Thinking about mediation? Mediation may or may not be for you. One of the most important factors in considering mediation as an approach to resolving your dispute is just how much you and the other party are willing to move out of dispute mode and move into resolution mode. You might ask what does that mean?
Well, it means being willing to sit back and listen to each other, really listen, so that you each have a clear understanding of each other’s perspective as to what the dispute is really about. You may find that the positions you each bring to the table are not the real issues. The real issues may be the underlying interests each party brings to the table.

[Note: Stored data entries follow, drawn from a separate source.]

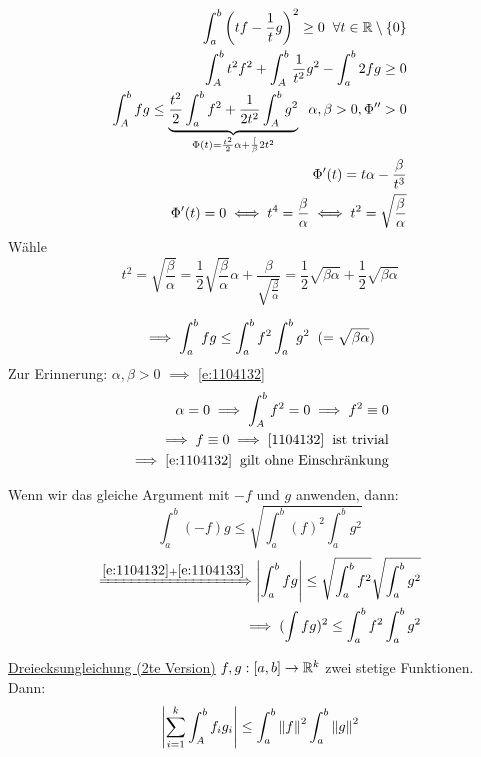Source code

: \begin{Bew}
\begin{Lem}
  \end{Lem}
  \begin{Bew}
    \begin{align*}
      \int_a^b\left( tf-\frac{1}{t}g \right)^2\geq 0\hspace{2mm}\forall t\in\mathbb{R}\setminus\left\{ 0 \right\}\\
      \int_A^bt^2f^2+\int_A^b\frac{1}{t^2}g^2-\int_a^b2fg\geq 0\\
      \int_A^bfg\leq\underbrace{\frac{t^2}{2}\int_a^bf^2+\frac{1}{2t^2}\int_A^bg^2}_{\Phi(t)=\frac{t^2}{2}\alpha+\frac[{\beta}{2t^2}}\hspace{2mm} \alpha,\beta >0, \Phi''>0\\
      \Phi'(t)=t\alpha-\frac{\beta}{t^3}\\
      \Phi'(t)=0\iff t^4=\frac{\beta}{\alpha}\iff t^2=\sqrt{\frac{\beta}{\alpha}}\\
    \end{align*}
    Wähle
    \[t^2=\sqrt{\frac{\beta}{\alpha}}=\frac{1}{2}\sqrt{\frac{\beta}{\alpha}}\alpha+\frac{\beta}{\sqrt{\frac{\beta}{\alpha}}}=\frac{1}{2}\sqrt{\beta\alpha}+\frac{1}{2}\sqrt{\beta\alpha}\]
  \end{Bew}
  \begin{equation}
    \label{e:1104132}
    \implies \int_a^bfg\leq\int_a^bf^2\int_a^bg^2 \hspace{2mm}(=\sqrt{\beta\alpha})
  \end{equation}
  Zur Erinnerung: $\alpha,\beta>0$ $\implies$ \ref{e:1104132}
  \begin{eqnarray*}
    \alpha=0\implies \int_A^bf^2=0\implies f^2\equiv 0\\
    \implies f\equiv 0\implies \ref{1104132}\hspace{2mm}\text{ist trivial}\\
    \implies \ref{e:1104132}\hspace{2mm}\text{gilt ohne Einschränkung}
  \end{eqnarray*}
\end{Bew}
\begin{Kor}
  Wenn wir das gleiche Argument mit $-f$ und $g$ anwenden, dann:
  \begin{equation}
    \label{e:1104133}
    \int_a^b(-f)g\leq\sqrt{\int_a^b(f)^2\int_a^bg^2}
  \end{equation}
  \begin{eqnarray*}
    \xRightarrow{\ref{e:1104132} + \ref{e:1104133}}\left| \int_a^bfg \right|\leq\sqrt{\int_a^bf^2}\sqrt{\int_a^bg^2}\\
    \implies(\int fg)^2\leq \int_a^bf^2\int_a^bg^2
  \end{eqnarray*}
\end{Kor}
\begin{Lem}
  \ul{Dreiecksungleichung (2te Version)} $f,g:[a,b]\rightarrow\mathbb{R}^k$ zwei stetige Funktionen. Dann:
  \[\left| \sum_{i=1}^k\int_A^bf_ig_i \right|\leq\int_a^b\left\| f \right\|^2\int_a^b\left\| g \right\|^2\]
\end{Lem}
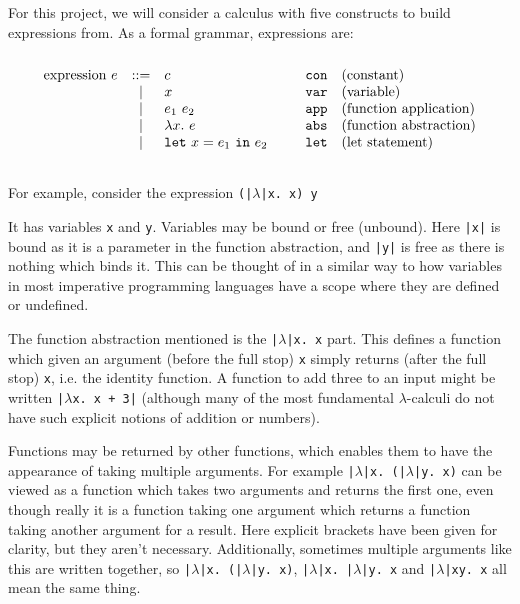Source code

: \documentclass[a4paper,fleqn,oneside,12pt]{report}
\begin{document}
For this project, we will consider a calculus with five constructs to build expressions from. As a formal grammar, expressions are:
$$\begin{array}{lcllll}
  \\
    \textrm{expression}\ e & ::= & c                       & \hspace{0.25cm} & \mathtt{con} & \textrm{(constant)}\\
                         & \vert & x                                       & & \mathtt{var} & \textrm{(variable)}\\
                         & \vert & e_1\ e_2                                & & \mathtt{app} & \textrm{(function application)}\\
                         & \vert & \lambda x.\ e                           & & \mathtt{abs} & \textrm{(function abstraction)} \\
                         & \vert & \mathtt{let}\ x = e_1\ \mathtt{in}\ e_2 & & \mathtt{let} & \textrm{(let statement)}\\
  \\
\end{array}$$

For example, consider the expression \texttt{(|$\lambda$|x. x) y}

It has variables \texttt{x} and \texttt{y}. Variables may be bound or free (unbound). Here \texttt{|x|} is bound as it is a parameter in the function abstraction, and \texttt{|y|} is free as there is nothing which binds it. This can be thought of in a similar way to how variables in most imperative programming languages have a scope where they are defined or undefined.

The function abstraction mentioned is the \texttt{|$\lambda$|x. x} part. This defines a function which given an argument (before the full stop) \texttt{x} simply returns (after the full stop) \texttt{x}, i.e. the identity function. A function to add three to an input might be written \texttt{|$\lambda$x. x + 3|} (although many of the most fundamental $\lambda$-calculi do not have such explicit notions of addition or numbers).

Functions may be returned by other functions, which enables them to have the appearance of taking multiple arguments. For example \texttt{|$\lambda$|x. (|$\lambda$|y. x)} can be viewed as a function which takes two arguments and returns the first one, even though really it is a function taking one argument which returns a function taking another argument for a result. Here explicit brackets have been given for clarity, but they aren’t necessary. Additionally, sometimes multiple arguments like this are written together, so \texttt{|$\lambda$|x. (|$\lambda$|y. x)}, \texttt{|$\lambda$|x. |$\lambda$|y. x} and \texttt{|$\lambda$|xy. x} all mean the same thing.
\end{document}
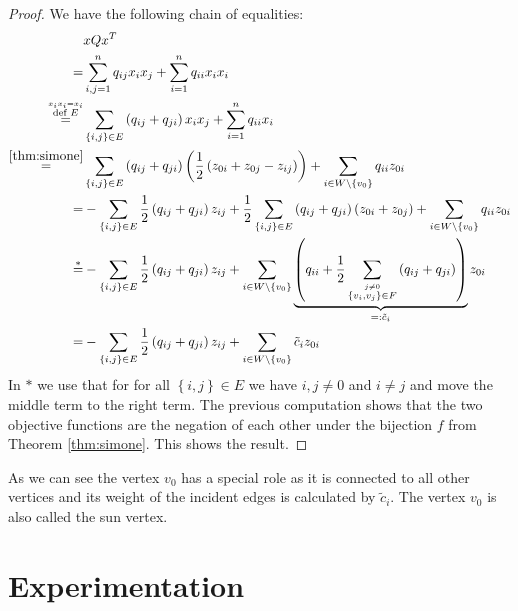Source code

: \documentclass[12pt,a4paper]{article}
\theoremstyle{mythm}
\begin{document}
\begin{proof}
We have the following chain of equalities:
\begin{align*}
&x Q x ^T \\
=& \sum_{ i,j = 1 }^{ n } q _{ ij } x_i x_j + \sum_{ i = 1 }^{ n } q _{ ii } x_i x_{ i } \\
\overset{ \overset{ x_i x_i = x_i  }{ \text{def } E} }{ =}&  \sum_{ \left\{ i,j \right\} \in E  }^{  } \left( q _{ ij } + q _{ ji } \right) x_i x_j + \sum_{ i = 1 }^{ n } q
_{ ii } x_i \\
\overset{ \ref{thm:simone}  }{ =}& \sum_{ \left\{ i,j \right\} \in E  }^{  } \left( q _{ ij } + q _{ ji }  \right) \left( \frac{ 1 }{ 2 } \left( z _{ 0i } + z _{ 0j } - z _{
ij }  \right)  \right) + \sum_{ i \in W \setminus \left\{ v_0 \right\}   }^{  } q _{ ii } z _{ 0i } \\
=& -  \sum_{ \left\{ i,j \right\} \in E  }^{  } \frac{ 1 }{ 2 } \left( q _{ ij } + q _{ ji }  \right) z _{ ij } + 
\frac{ 1 }{ 2 } \sum_{  \left\{ i,j \right\}  \in E }^{ } \left( q _{ ij } +
q _{ ji }  \right) \left(  z _{ 0i } + z _{ 0j } \right) + \sum_{ i \in W \setminus \left\{ v_0 \right\}   }^{  } q _{ ii } z _{ 0i } \\
\overset{ \ast}{ =} & - \sum_{ \left\{ i,j \right\} \in E }^{  } \frac{ 1 }{ 2 } \left( q _{ ij } + q _{ ji }  \right) z _{ ij } + 
\sum_{ i \in W \setminus \left\{ v_0 \right\}   }^{  } \underbrace{ \left( q _{ ii } + \frac{ 1 }{ 2 } \sum_{ \overset{ j \neq 0  }{ \left\{ v_i , v_j \right\} \in F} }^{  }  \left( q _{
ij } + q _{ ji }  \right) \right) }_{ =: \tilde{ c } _i }  z _{ 0i } \\
=& - \sum_{ \left\{ i,j \right\} \in E }^{  } \frac{ 1 }{ 2 } \left( q _{ ij } + q _{ ji }  \right) z _{ ij } + 
\sum_{ i \in W \setminus \left\{ v_0 \right\}   }^{  } \tilde{ c } _i   z _{ 0i } 
\end{align*} 
In $ \ast $ we use that for for all $ \left\{ i,j \right\} \in E $ we have $ i,j \neq 0  $ and $ i \neq j  $ and move the middle term to the right term.
The previous computation shows that the two objective functions are the negation of each other under the bijection $ f $ from Theorem \ref{thm:simone}.
This shows the result.
\end{proof}
As we can see the vertex $ v_0 $ has a special role as it is connected to all other vertices and its weight of the incident edges is calculated by $ \widetilde{ c } _{ i }  $.
The vertex $ v_0 $ is also called the sun vertex.

\newpage
\section{Experimentation}
\label{sec:expermints} 
\end{document}
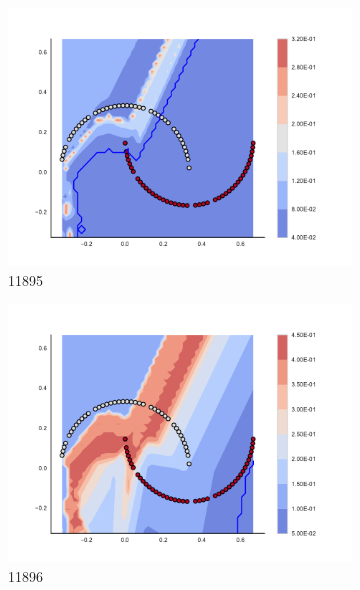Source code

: \begin{figure}[h]
\begin{subfigure}[b]{0.09\textwidth}
    \includegraphics[clip, trim=2.35cm 1.75cm 4.5cm 0cm,width=\textwidth]{img/convergence/11895.pdf}
    \caption{11895}
    \label{fig:convergence_11895}
\end{subfigure}
%
\begin{subfigure}[b]{0.09\textwidth}
    \includegraphics[clip, trim=2.35cm 1.75cm 4.5cm 0cm,width=\textwidth]{img/convergence/11896.pdf}
    \caption{11896}
    \label{fig:convergence_11896}
\end{subfigure}
%
\begin{subfigure}[b]{0.09\textwidth}

\end{subfigure}
\end{figure}
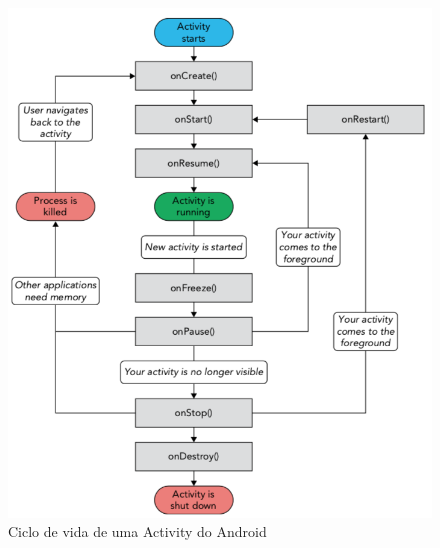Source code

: \begin{figure}[htb]
    \centering
    \includegraphics[width=\textwidth]{images/android_activity_lifecycle}
    \caption[Ciclo de vida de uma Activity do Android]
    {Ciclo de vida de uma Activity do Android}
    \label{fig:android_activity_lifecycle}
\end{figure}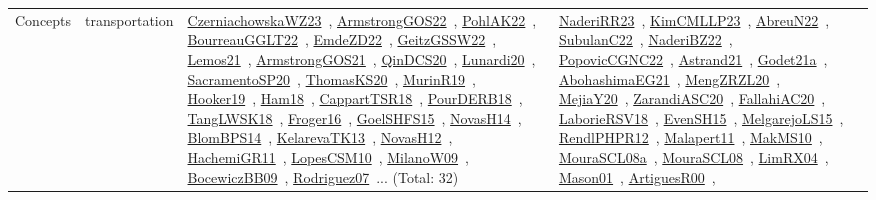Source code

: {\begin{longtable}{lp{3cm}>{\raggedright\arraybackslash}p{6cm}>{\raggedright\arraybackslash}p{6cm}>{\raggedright\arraybackslash}p{8cm}}
Concepts & transportation & \href{works/CzerniachowskaWZ23.pdf}{CzerniachowskaWZ23}~\cite{CzerniachowskaWZ23}, \href{works/ArmstrongGOS22.pdf}{ArmstrongGOS22}~\cite{ArmstrongGOS22}, \href{works/PohlAK22.pdf}{PohlAK22}~\cite{PohlAK22}, \href{works/BourreauGGLT22.pdf}{BourreauGGLT22}~\cite{BourreauGGLT22}, \href{works/EmdeZD22.pdf}{EmdeZD22}~\cite{EmdeZD22}, \href{works/GeitzGSSW22.pdf}{GeitzGSSW22}~\cite{GeitzGSSW22}, \href{works/Lemos21.pdf}{Lemos21}~\cite{Lemos21}, \href{works/ArmstrongGOS21.pdf}{ArmstrongGOS21}~\cite{ArmstrongGOS21}, \href{works/QinDCS20.pdf}{QinDCS20}~\cite{QinDCS20}, \href{works/Lunardi20.pdf}{Lunardi20}~\cite{Lunardi20}, \href{works/SacramentoSP20.pdf}{SacramentoSP20}~\cite{SacramentoSP20}, \href{works/ThomasKS20.pdf}{ThomasKS20}~\cite{ThomasKS20}, \href{works/MurinR19.pdf}{MurinR19}~\cite{MurinR19}, \href{works/Hooker19.pdf}{Hooker19}~\cite{Hooker19}, \href{works/Ham18.pdf}{Ham18}~\cite{Ham18}, \href{works/CappartTSR18.pdf}{CappartTSR18}~\cite{CappartTSR18}, \href{works/PourDERB18.pdf}{PourDERB18}~\cite{PourDERB18}, \href{works/TangLWSK18.pdf}{TangLWSK18}~\cite{TangLWSK18}, \href{works/Froger16.pdf}{Froger16}~\cite{Froger16}, \href{works/GoelSHFS15.pdf}{GoelSHFS15}~\cite{GoelSHFS15}, \href{works/NovasH14.pdf}{NovasH14}~\cite{NovasH14}, \href{works/BlomBPS14.pdf}{BlomBPS14}~\cite{BlomBPS14}, \href{works/KelarevaTK13.pdf}{KelarevaTK13}~\cite{KelarevaTK13}, \href{works/NovasH12.pdf}{NovasH12}~\cite{NovasH12}, \href{works/HachemiGR11.pdf}{HachemiGR11}~\cite{HachemiGR11}, \href{works/LopesCSM10.pdf}{LopesCSM10}~\cite{LopesCSM10}, \href{works/MilanoW09.pdf}{MilanoW09}~\cite{MilanoW09}, \href{works/BocewiczBB09.pdf}{BocewiczBB09}~\cite{BocewiczBB09}, \href{works/Rodriguez07.pdf}{Rodriguez07}~\cite{Rodriguez07}... (Total: 32) & \href{works/NaderiRR23.pdf}{NaderiRR23}~\cite{NaderiRR23}, \href{works/KimCMLLP23.pdf}{KimCMLLP23}~\cite{KimCMLLP23}, \href{works/AbreuN22.pdf}{AbreuN22}~\cite{AbreuN22}, \href{works/SubulanC22.pdf}{SubulanC22}~\cite{SubulanC22}, \href{works/NaderiBZ22.pdf}{NaderiBZ22}~\cite{NaderiBZ22}, \href{works/PopovicCGNC22.pdf}{PopovicCGNC22}~\cite{PopovicCGNC22}, \href{works/Astrand21.pdf}{Astrand21}~\cite{Astrand21}, \href{works/Godet21a.pdf}{Godet21a}~\cite{Godet21a}, \href{works/AbohashimaEG21.pdf}{AbohashimaEG21}~\cite{AbohashimaEG21}, \href{works/MengZRZL20.pdf}{MengZRZL20}~\cite{MengZRZL20}, \href{works/MejiaY20.pdf}{MejiaY20}~\cite{MejiaY20}, \href{works/ZarandiASC20.pdf}{ZarandiASC20}~\cite{ZarandiASC20}, \href{works/FallahiAC20.pdf}{FallahiAC20}~\cite{FallahiAC20}, \href{works/LaborieRSV18.pdf}{LaborieRSV18}~\cite{LaborieRSV18}, \href{works/EvenSH15.pdf}{EvenSH15}~\cite{EvenSH15}, \href{works/MelgarejoLS15.pdf}{MelgarejoLS15}~\cite{MelgarejoLS15}, \href{works/RendlPHPR12.pdf}{RendlPHPR12}~\cite{RendlPHPR12}, \href{works/Malapert11.pdf}{Malapert11}~\cite{Malapert11}, \href{works/MakMS10.pdf}{MakMS10}~\cite{MakMS10}, \href{works/MouraSCL08a.pdf}{MouraSCL08a}~\cite{MouraSCL08a}, \href{works/MouraSCL08.pdf}{MouraSCL08}~\cite{MouraSCL08}, \href{works/LimRX04.pdf}{LimRX04}~\cite{LimRX04}, \href{works/Mason01.pdf}{Mason01}~\cite{Mason01}, \href{works/ArtiguesR00.pdf}{ArtiguesR00}~\cite{ArtiguesR00}, 
\end{longtable}}
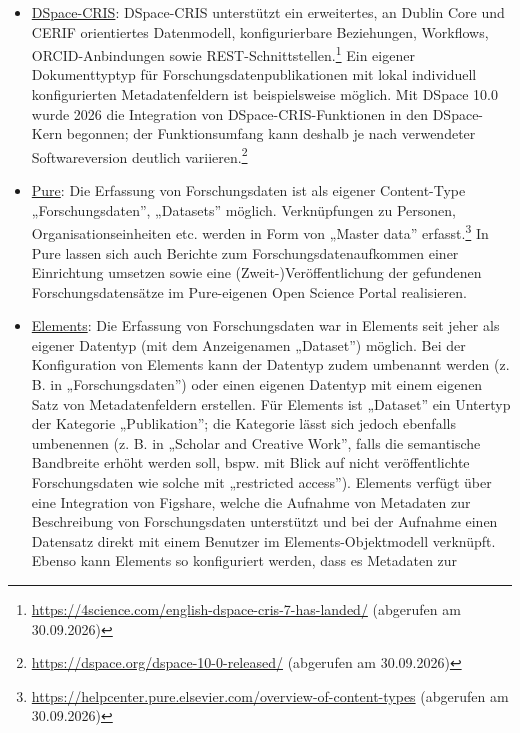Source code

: \documentclass[
  ngerman,
  letterpaper,
  DIV=11]{scrreprt}
\providecommand{\tightlist}{%
  \setlength{\itemsep}{0pt}\setlength{\parskip}{0pt}}
\begin{document}
\begin{itemize}
\tightlist
\item
  \href{https://wiki.lyrasis.org/display/DSPACECRIS}{DSpace-CRIS}:
  DSpace-CRIS unterstützt ein erweitertes, an Dublin Core und CERIF
  orientiertes Datenmodell, konfigurierbare Beziehungen, Workflows,
  ORCID-Anbindungen sowie REST-Schnittstellen.\footnote{\url{https://4science.com/english-dspace-cris-7-has-landed/}
    (abgerufen am 30.09.2026)} Ein eigener Dokumenttyptyp für
  Forschungsdatenpublikationen mit lokal individuell konfigurierten
  Metadatenfeldern ist beispielsweise möglich. Mit DSpace 10.0 wurde
  2026 die Integration von DSpace-CRIS-Funktionen in den DSpace-Kern
  begonnen; der Funktionsumfang kann deshalb je nach verwendeter
  Softwareversion deutlich variieren.\footnote{\url{https://dspace.org/dspace-10-0-released/}
    (abgerufen am 30.09.2026)}
\item
  \href{https://www.elsevier.com/solutions/pure}{Pure}: Die Erfassung
  von Forschungsdaten ist als eigener Content-Type „Forschungsdaten'',
  „Datasets'' möglich. Verknüpfungen zu Personen, Organisationseinheiten
  etc. werden in Form von „Master data'' erfasst.\footnote{\url{https://helpcenter.pure.elsevier.com/overview-of-content-types}
    (abgerufen am 30.09.2026)} In Pure lassen sich auch Berichte zum
  Forschungsdatenaufkommen einer Einrichtung umsetzen sowie eine
  (Zweit-)Veröffentlichung der gefundenen Forschungsdatensätze im
  Pure-eigenen Open Science Portal realisieren.
\item
  \href{https://www.symplectic.co.uk/theelementsplatform/}{Elements}:
  Die Erfassung von Forschungsdaten war in Elements seit jeher als
  eigener Datentyp (mit dem Anzeigenamen „Dataset'') möglich. Bei der
  Konfiguration von Elements kann der Datentyp zudem umbenannt werden
  (z. B. in „Forschungsdaten'') oder einen eigenen Datentyp mit einem
  eigenen Satz von Metadatenfeldern erstellen. Für Elements ist
  „Dataset'' ein Untertyp der Kategorie „Publikation''; die Kategorie
  lässt sich jedoch ebenfalls umbenennen (z. B. in „Scholar and Creative
  Work'', falls die semantische Bandbreite erhöht werden soll, bspw. mit
  Blick auf nicht veröffentlichte Forschungsdaten wie solche mit
  „restricted access''). Elements verfügt über eine Integration von
  Figshare, welche die Aufnahme von Metadaten zur Beschreibung von
  Forschungsdaten unterstützt und bei der Aufnahme einen Datensatz
  direkt mit einem Benutzer im Elements-Objektmodell verknüpft. Ebenso
  kann Elements so konfiguriert werden, dass es Metadaten zur

\end{itemize}
\end{document}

Complainant has a chain link fence in his backyard. His next door neighbor, the respondent in this case, cuts a tree down in his backyard accidentally causing the tree to fall on the complainants chain link fence, damaging three sections of the fence. The respondent and complainant agree that the respondent will repair the fence. Several days go by and the complainant hears nothing from the respondent. He does an independent search of the yellow pages and finds several companies in the surrounding area who install or repair fences. He tells respondent about his search and indicates he wants whoever repairs his fence to be from a reputable company he can check out in the yellow pages. Respondent tells the complainant he is looking for someone to fix his fence. Several days later, complainant overhears respondent talking to a man in his yard. It appears respondent is engaging this man to repair complainant’s fence. Complainant confronts the respondent and asks for the man’s credentials. The respondent gives him the man’s business card which lists him as a yardman, handyman and fence man. Complainant becomes angry and tells respondent this man is not properly experienced to fix his fence and will not be allowed to touch his fence. Complainant indicates he will have the fence repaired. Both parties exchange angry words and agree to take this matter to court.
The court refers the parties to mediation Throughout the opening statements and in caucus they each blame the other for the fence not being repaired by the respondent. Complainant wants respondent to reimburse him for the costs he incurred in having his fence repaired. More importantly, the complainant feels he has been legally harmed by his neighbor and wants his day in court, no matter what.
The respondent feels the complainant has damaged his reputation and, even though their negotiations at this point were only $200 apart, he isn’t willing to pay the full amount because he continues to believe the fence man he selected to fix complainant’s fence would have done a good job for a significantly lower price. He believes the complainant disrespected him and his ability to make a good business decision. He really wants an apology from the complainant.
The parties were unable to reach a mutually acceptable resolution to their dispute. They opted to have their day in court. For them, mediation wasn’t the best option.